INFORMATION SHOWN below:

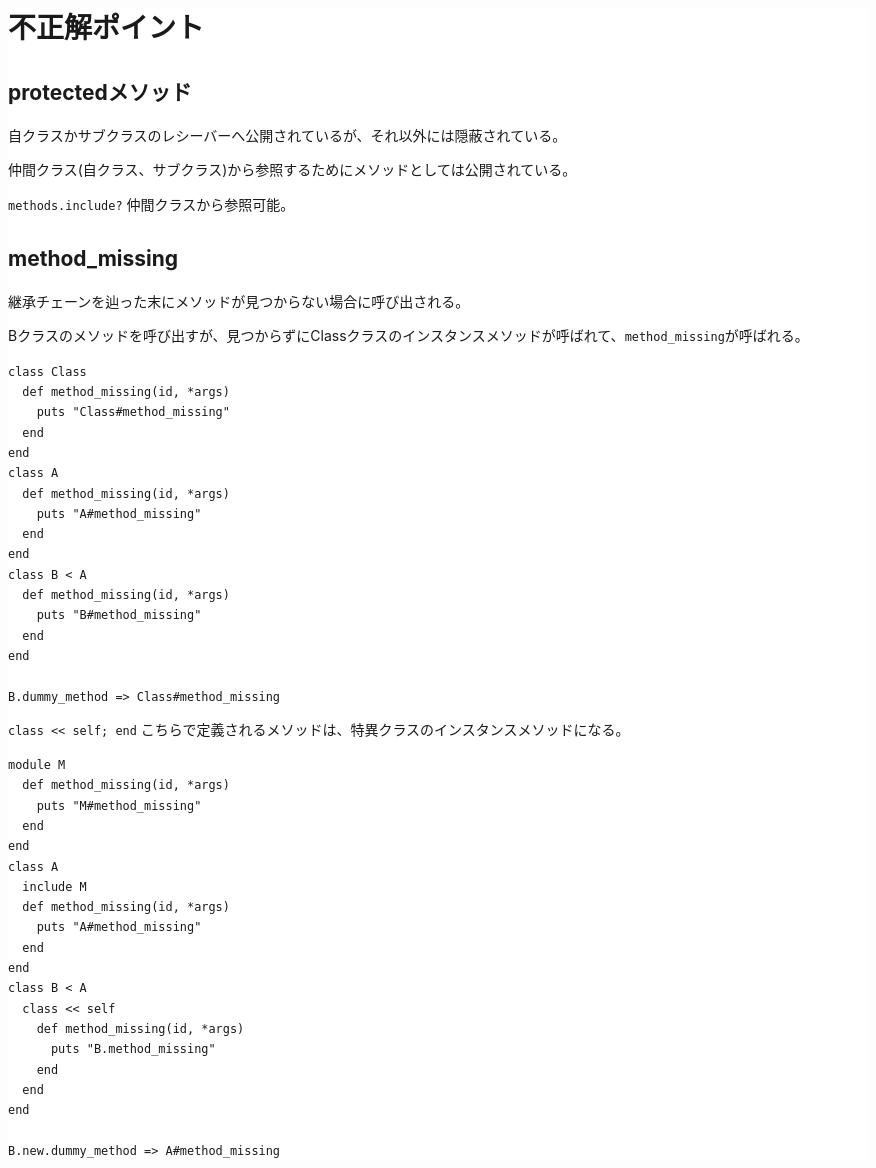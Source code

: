 # 不正解ポイント
## protectedメソッド
自クラスかサブクラスのレシーバーへ公開されているが、それ以外には隠蔽されている。

仲間クラス(自クラス、サブクラス)から参照するためにメソッドとしては公開されている。

`methods.include?` 仲間クラスから参照可能。

## method_missing
継承チェーンを辿った末にメソッドが見つからない場合に呼び出される。

Bクラスのメソッドを呼び出すが、見つからずにClassクラスのインスタンスメソッドが呼ばれて、`method_missing`が呼ばれる。
```
class Class
  def method_missing(id, *args)
    puts "Class#method_missing"
  end
end
class A
  def method_missing(id, *args)
    puts "A#method_missing"
  end
end
class B < A
  def method_missing(id, *args)
    puts "B#method_missing"
  end
end

B.dummy_method => Class#method_missing
```

`class << self; end` こちらで定義されるメソッドは、特異クラスのインスタンスメソッドになる。
```
module M
  def method_missing(id, *args)
    puts "M#method_missing"
  end
end
class A
  include M
  def method_missing(id, *args)
    puts "A#method_missing"
  end
end
class B < A
  class << self
    def method_missing(id, *args)
      puts "B.method_missing"
    end
  end
end

B.new.dummy_method => A#method_missing
```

End of INFORMATION SHOWN.

Wherever the string "include" appears in the records above, copy the line it sits in.

REPLY
`methods.include?` 仲間クラスから参照可能。
  include M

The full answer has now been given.